この患者さんは、とある証券会社の方でした。咬み合わせは大きくゆがんでいて、かなり以前から咀嚼の不自由さはあったのですが、お仕事が忙しく根本的な治療を行うには、まとまった時間がとりにくいという状況でした。部分入れ歯が頻繁に壊れ、そのたびに応急的に修理をするということを繰り返してきました。とある日、「仕事が変わるので、それまでの間、まとまった時間ができた。根本的な処置をして欲しい。」とのご希望を示されました。
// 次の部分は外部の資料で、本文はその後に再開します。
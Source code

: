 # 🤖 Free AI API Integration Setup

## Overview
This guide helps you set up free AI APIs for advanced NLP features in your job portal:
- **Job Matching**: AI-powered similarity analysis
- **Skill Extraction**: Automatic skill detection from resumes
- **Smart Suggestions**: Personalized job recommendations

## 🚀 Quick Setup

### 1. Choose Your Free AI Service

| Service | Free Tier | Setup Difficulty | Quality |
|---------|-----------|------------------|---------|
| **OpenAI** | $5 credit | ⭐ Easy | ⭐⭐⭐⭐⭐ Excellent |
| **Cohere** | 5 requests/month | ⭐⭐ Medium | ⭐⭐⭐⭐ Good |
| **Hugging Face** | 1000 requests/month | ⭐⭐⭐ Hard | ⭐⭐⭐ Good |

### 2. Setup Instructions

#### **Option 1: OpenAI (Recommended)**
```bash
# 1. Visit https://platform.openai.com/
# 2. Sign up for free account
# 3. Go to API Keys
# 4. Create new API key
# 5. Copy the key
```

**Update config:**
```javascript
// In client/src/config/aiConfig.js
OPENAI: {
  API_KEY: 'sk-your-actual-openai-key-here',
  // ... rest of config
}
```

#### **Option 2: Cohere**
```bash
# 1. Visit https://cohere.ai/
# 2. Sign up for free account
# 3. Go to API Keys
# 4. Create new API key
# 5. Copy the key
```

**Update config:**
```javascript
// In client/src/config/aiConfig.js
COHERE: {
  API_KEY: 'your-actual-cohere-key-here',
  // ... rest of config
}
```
まず行うことは咬み合わせの診断です。かつて日本の歯科界が混とんとしている時代に南カリフォルニア大学で補綴を学ばれ、仙台で開業されている阿部晴彦先生が開発されたシンラシステムという診断器具を使用して、咬み合わせがどの程度ひずんでいるかを調べました。左右的にどのくらいの非対称性が存在するのか、前後的な咬み合わせの平面の傾きはどうかなど、3次元的なものを勘ではなく客観的に評価できるのが本システムの特徴です。これによって、咬み合わせをどう設定するか、すなわち、正面からみて左右対称な咬み合わせの平面、前後的な適正な範囲内の咬み合わせの平面の傾斜、上顎前歯の切端の位置、下顎前歯切端の位置、下顎の咬み合わせた時の位置(どこで咬んだらいいか、ずれていないか)、咬み合わせの高さ(何処からどのように計測するかすべて基準値があります)、個々の残存歯の位置は適正でそのままでいいのか、矯正するのか、補綴(被せもの)で形態を変えるのか、欠損があればそこをどう回復するのか、すなわち入れ歯で行うのか、インプラントで回復させるのか、矯正で欠損スペースを埋めるのかを検討します。術者の考えだけでなく患者さんの希望、術者ができる事とできない事、治療期間、治療費などの要素で治療方針が左右されます。
今回の患者さんに対しては咬み合わせを分析した結果、個々の残存歯の状況やご本人の予算などから、上顎は残存歯を抜歯し総義歯、下顎残存歯は歯冠補綴(被せもの)、下顎欠損部はインプラントで行うことになりました。
咬み合わせが術前と大きく変わりますので、患者さんにとっては大工事です。部分入れ歯を使用してきているとはいえ、今回上は総義歯です。受け入れていただけるか毎回一抹の不安はありますが、幸い今回も受容していただけました。咬み合わせが低かったのが、本来の高さに近いためか周囲からは「顔が変わって生き生きしている」と言われたそうです。まだ上の総義歯は仮のもので、下の天然歯も仮の状態です。右下にはインプラントを入れて今後仮歯を入れる予定です。仮入れ歯、仮歯がすべて揃い調整して問題がなければ本義歯、本歯に変えていく予定です。まだ右下奥が入っていない状態で咀嚼機能検査は標準値100を超えていました。それなりに咬めているようですが、本番でこれより値が良くなることが期待されます。